When a picture appears in the listing, leave it out and copy the rest exactly as it stands.

----------------

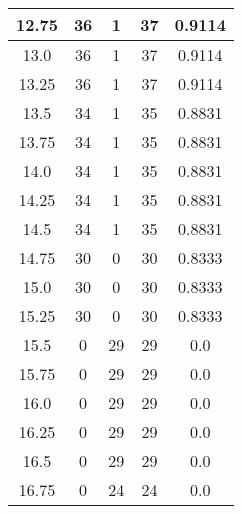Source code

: \documentclass[letterpaper, 12pt]{article}
\begin{document}
\begin{longtable}{|c|c|c|c|c|}
\hline
12.75 & 36 & 1 & 37 & 0.9114 \\
\hline
13.0 & 36 & 1 & 37 & 0.9114 \\
\hline
13.25 & 36 & 1 & 37 & 0.9114 \\
\hline
13.5 & 34 & 1 & 35 & 0.8831 \\
\hline
13.75 & 34 & 1 & 35 & 0.8831 \\
\hline
14.0 & 34 & 1 & 35 & 0.8831 \\
\hline
14.25 & 34 & 1 & 35 & 0.8831 \\
\hline
14.5 & 34 & 1 & 35 & 0.8831 \\
\hline
14.75 & 30 & 0 & 30 & 0.8333 \\
\hline
15.0 & 30 & 0 & 30 & 0.8333 \\
\hline
15.25 & 30 & 0 & 30 & 0.8333 \\
\hline
15.5 & 0 & 29 & 29 & 0.0 \\
\hline
15.75 & 0 & 29 & 29 & 0.0 \\
\hline
16.0 & 0 & 29 & 29 & 0.0 \\
\hline
16.25 & 0 & 29 & 29 & 0.0 \\
\hline
16.5 & 0 & 29 & 29 & 0.0 \\
\hline
16.75 & 0 & 24 & 24 & 0.0 \\
\hline
\end{longtable}
\end{document}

----------------

RESULT OF THE TASK:
Source code

: \documentclass[letterpaper, 12pt]{article}
\begin{document}
\begin{longtable}{|c|c|c|c|c|}
\hline
12.75 & 36 & 1 & 37 & 0.9114 \\
\hline
13.0 & 36 & 1 & 37 & 0.9114 \\
\hline
13.25 & 36 & 1 & 37 & 0.9114 \\
\hline
13.5 & 34 & 1 & 35 & 0.8831 \\
\hline
13.75 & 34 & 1 & 35 & 0.8831 \\
\hline
14.0 & 34 & 1 & 35 & 0.8831 \\
\hline
14.25 & 34 & 1 & 35 & 0.8831 \\
\hline
14.5 & 34 & 1 & 35 & 0.8831 \\
\hline
14.75 & 30 & 0 & 30 & 0.8333 \\
\hline
15.0 & 30 & 0 & 30 & 0.8333 \\
\hline
15.25 & 30 & 0 & 30 & 0.8333 \\
\hline
15.5 & 0 & 29 & 29 & 0.0 \\
\hline
15.75 & 0 & 29 & 29 & 0.0 \\
\hline
16.0 & 0 & 29 & 29 & 0.0 \\
\hline
16.25 & 0 & 29 & 29 & 0.0 \\
\hline
16.5 & 0 & 29 & 29 & 0.0 \\
\hline
16.75 & 0 & 24 & 24 & 0.0 \\
\hline
\end{longtable}
\end{document}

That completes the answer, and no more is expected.